9. Süt Verim Denetlemelerinde Güvenilirlik
– Güvenilirlik tespiti, Tarım ve Köyişleri Bakanlığı veya Soykütüğü Sistemini yürütmekle yetkili kuruluş tarafından yapılır. Güvenilirlik tespiti için görevlendirilecek kişiler tarafsız olup, halen süt verim kontrolü yapmakta olan kişiler (verim kontrolörü) güvenilirlik tespiti görevini üstlenemezler.
– Güvenilirlik tespiti, beyan yöntemiyle yapılan süt verim kontrollerinde her ay işletmelerin en az % 5’inde yapılır.
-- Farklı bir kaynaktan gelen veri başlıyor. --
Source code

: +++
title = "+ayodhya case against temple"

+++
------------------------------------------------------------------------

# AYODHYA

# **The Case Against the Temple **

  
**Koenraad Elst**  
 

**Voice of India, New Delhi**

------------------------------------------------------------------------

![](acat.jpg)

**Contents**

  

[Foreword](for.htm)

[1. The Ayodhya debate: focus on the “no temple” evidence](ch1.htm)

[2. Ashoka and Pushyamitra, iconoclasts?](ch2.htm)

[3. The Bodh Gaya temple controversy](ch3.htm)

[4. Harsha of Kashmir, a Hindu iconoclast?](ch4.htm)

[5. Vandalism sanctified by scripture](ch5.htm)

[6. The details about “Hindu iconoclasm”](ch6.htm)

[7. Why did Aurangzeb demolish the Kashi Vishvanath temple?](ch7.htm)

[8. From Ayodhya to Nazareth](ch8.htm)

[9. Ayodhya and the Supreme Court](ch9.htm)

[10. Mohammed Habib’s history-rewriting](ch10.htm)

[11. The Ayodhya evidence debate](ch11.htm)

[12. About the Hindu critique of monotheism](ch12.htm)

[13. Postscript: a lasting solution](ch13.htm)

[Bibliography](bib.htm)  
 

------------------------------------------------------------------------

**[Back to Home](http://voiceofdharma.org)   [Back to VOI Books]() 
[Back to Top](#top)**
Memur yönteminde ise en az %1’inde güvenilirlik tespiti yapılır.
– Güvenilirlik tespiti, verim kontrolü yapılan günün hemen ertesinde 1-3 gün içerisinde yapılır. İnekler normal sağım saatlerinde sağılır.
– Güvenilirlik tespitinde elde edilen sonuçlar, süt verim denetlemelerinde alınan sonuçlarla karşılaştırılır ve aşağıdaki sapmalar belirlenir. Bu bilgilere dayalı olarak güvenilirlik hakkında karar verilir.
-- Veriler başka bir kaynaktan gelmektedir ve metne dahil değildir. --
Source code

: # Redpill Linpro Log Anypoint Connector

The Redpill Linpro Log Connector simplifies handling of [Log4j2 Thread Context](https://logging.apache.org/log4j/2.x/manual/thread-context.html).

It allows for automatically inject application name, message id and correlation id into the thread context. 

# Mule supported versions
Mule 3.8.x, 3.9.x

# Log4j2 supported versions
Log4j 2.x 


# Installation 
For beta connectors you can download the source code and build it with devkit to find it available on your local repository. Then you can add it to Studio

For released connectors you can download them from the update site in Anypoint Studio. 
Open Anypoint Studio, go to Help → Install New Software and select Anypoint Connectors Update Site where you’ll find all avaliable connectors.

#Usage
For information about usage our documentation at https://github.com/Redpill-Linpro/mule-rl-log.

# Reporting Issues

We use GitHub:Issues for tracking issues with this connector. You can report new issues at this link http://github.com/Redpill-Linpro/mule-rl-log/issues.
a) İnek başına bireysel sapmalar ve bunların ortalaması
b) Güvenilirlik tespiti ile süt verim kontrolü değerleri arasındaki sapmaların standart sapması test edilip (eş yapma ile mukayese veya T testi ile) doğruluğu belirlenir.
– Beyan yönteminde, yetiştirici tarafından bildirilen sonuçların doğruluğundan şüphelenildiğinde kontrol gününden sonra en geç 1 hafta içinde denetim sağımı denetmenlerce yapılır. Aynı zamanda yetiştiricinin süt alıcılarına sattığı günlük süt miktarları ile ilgili kayıtlar alınır ve bildirilen sonuçlar ile karşılaştırılır.
– Herhangi bir şekilde hile olduğu saptanan veriler değerlendirme dışı bırakılır ve bu durum ilgili yerlere (bilgi işlem, yönetim vb.) bildirilir.
– Süt verimini yükseltmek amacıyla hormon kullanımı yasaktır.
10. Süt Verimini Hesaplama Yöntemi
A- Denetleme döneminde mutlak süt veriminin hesaplanması
Kontrol sağımları sırasında belirlenen süt verimleri, kullanılan aletlerin sağlıklı olması halinde herhangi bir düzeltme yapılmaksızın mutlak süt verimi olarak kabul edilirler; ancak hasta olan veya yavru atan ineklerin durumu mutlaka kontrol formunda belirtilir ve bu bilgiler soykütüğüne (bilgisayar programına) kayıt edilir.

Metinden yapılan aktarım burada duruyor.